Exercise
All lines up to and including the one that contains "Download: http://www.3dtv.at/Downloads/Index_en.aspx" are to be transcribed exactly, starting from the first line of the records.

Dataset records
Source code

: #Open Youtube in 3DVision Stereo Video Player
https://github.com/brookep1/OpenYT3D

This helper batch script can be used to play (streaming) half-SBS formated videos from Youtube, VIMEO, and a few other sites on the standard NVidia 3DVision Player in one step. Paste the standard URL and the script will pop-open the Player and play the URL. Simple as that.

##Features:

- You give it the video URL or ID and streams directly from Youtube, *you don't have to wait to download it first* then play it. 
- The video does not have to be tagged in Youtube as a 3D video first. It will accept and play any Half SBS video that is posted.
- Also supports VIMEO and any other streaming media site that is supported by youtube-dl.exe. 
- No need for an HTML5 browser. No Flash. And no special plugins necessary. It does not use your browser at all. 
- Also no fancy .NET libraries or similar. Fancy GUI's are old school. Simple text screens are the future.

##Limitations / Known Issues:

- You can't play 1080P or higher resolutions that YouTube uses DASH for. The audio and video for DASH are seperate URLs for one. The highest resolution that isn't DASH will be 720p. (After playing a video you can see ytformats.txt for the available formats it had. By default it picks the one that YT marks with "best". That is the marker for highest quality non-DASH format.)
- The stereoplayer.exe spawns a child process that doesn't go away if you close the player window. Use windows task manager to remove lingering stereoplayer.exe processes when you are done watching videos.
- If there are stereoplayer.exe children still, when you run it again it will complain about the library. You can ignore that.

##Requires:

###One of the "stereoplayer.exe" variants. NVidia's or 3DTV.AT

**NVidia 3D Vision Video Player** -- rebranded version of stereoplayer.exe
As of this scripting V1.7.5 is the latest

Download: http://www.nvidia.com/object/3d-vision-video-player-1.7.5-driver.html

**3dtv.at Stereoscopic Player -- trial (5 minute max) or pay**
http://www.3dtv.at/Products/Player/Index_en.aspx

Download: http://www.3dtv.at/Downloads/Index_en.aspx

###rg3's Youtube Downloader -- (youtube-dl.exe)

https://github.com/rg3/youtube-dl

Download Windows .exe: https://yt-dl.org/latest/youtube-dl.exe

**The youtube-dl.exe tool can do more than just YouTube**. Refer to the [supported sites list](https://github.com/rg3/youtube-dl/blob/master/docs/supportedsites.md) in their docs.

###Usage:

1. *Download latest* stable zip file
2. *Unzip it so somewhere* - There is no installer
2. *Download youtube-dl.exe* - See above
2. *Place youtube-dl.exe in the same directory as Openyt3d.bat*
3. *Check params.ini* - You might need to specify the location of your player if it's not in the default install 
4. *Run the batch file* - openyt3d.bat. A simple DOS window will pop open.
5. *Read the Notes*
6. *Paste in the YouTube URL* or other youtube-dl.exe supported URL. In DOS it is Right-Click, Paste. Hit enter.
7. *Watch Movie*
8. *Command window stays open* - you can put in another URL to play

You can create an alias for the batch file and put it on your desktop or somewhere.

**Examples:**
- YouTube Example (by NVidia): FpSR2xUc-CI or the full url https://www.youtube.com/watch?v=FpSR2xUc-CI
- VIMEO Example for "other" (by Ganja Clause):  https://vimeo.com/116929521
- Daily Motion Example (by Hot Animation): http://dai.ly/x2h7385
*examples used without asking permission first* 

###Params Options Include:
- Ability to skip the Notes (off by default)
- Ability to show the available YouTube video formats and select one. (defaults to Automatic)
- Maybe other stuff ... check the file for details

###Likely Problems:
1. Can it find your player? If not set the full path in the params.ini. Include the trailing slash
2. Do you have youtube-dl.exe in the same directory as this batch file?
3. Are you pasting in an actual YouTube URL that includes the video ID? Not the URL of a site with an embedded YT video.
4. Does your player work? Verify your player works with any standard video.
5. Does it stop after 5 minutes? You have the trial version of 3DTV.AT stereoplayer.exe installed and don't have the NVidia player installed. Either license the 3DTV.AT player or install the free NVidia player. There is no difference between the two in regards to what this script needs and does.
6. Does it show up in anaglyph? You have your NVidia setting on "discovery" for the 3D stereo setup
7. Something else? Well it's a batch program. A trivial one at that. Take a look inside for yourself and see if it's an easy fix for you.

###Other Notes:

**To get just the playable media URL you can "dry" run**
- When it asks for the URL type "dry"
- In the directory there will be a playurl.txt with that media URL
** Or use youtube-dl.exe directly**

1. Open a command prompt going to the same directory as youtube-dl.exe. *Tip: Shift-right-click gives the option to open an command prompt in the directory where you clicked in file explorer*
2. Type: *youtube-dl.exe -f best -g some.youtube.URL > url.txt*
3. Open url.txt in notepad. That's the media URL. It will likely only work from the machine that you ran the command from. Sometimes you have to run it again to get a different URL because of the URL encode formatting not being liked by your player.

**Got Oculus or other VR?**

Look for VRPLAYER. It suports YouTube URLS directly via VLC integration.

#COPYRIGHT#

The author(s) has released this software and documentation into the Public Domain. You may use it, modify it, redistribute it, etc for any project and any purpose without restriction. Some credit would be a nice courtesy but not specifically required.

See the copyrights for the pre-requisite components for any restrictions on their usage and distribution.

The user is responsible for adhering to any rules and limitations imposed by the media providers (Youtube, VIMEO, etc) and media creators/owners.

Solution for this problem
Source code

: #Open Youtube in 3DVision Stereo Video Player
https://github.com/brookep1/OpenYT3D

This helper batch script can be used to play (streaming) half-SBS formated videos from Youtube, VIMEO, and a few other sites on the standard NVidia 3DVision Player in one step. Paste the standard URL and the script will pop-open the Player and play the URL. Simple as that.

##Features:

- You give it the video URL or ID and streams directly from Youtube, *you don't have to wait to download it first* then play it. 
- The video does not have to be tagged in Youtube as a 3D video first. It will accept and play any Half SBS video that is posted.
- Also supports VIMEO and any other streaming media site that is supported by youtube-dl.exe. 
- No need for an HTML5 browser. No Flash. And no special plugins necessary. It does not use your browser at all. 
- Also no fancy .NET libraries or similar. Fancy GUI's are old school. Simple text screens are the future.

##Limitations / Known Issues:

- You can't play 1080P or higher resolutions that YouTube uses DASH for. The audio and video for DASH are seperate URLs for one. The highest resolution that isn't DASH will be 720p. (After playing a video you can see ytformats.txt for the available formats it had. By default it picks the one that YT marks with "best". That is the marker for highest quality non-DASH format.)
- The stereoplayer.exe spawns a child process that doesn't go away if you close the player window. Use windows task manager to remove lingering stereoplayer.exe processes when you are done watching videos.
- If there are stereoplayer.exe children still, when you run it again it will complain about the library. You can ignore that.

##Requires:

###One of the "stereoplayer.exe" variants. NVidia's or 3DTV.AT

**NVidia 3D Vision Video Player** -- rebranded version of stereoplayer.exe
As of this scripting V1.7.5 is the latest

Download: http://www.nvidia.com/object/3d-vision-video-player-1.7.5-driver.html

**3dtv.at Stereoscopic Player -- trial (5 minute max) or pay**
http://www.3dtv.at/Products/Player/Index_en.aspx

Download: http://www.3dtv.at/Downloads/Index_en.aspx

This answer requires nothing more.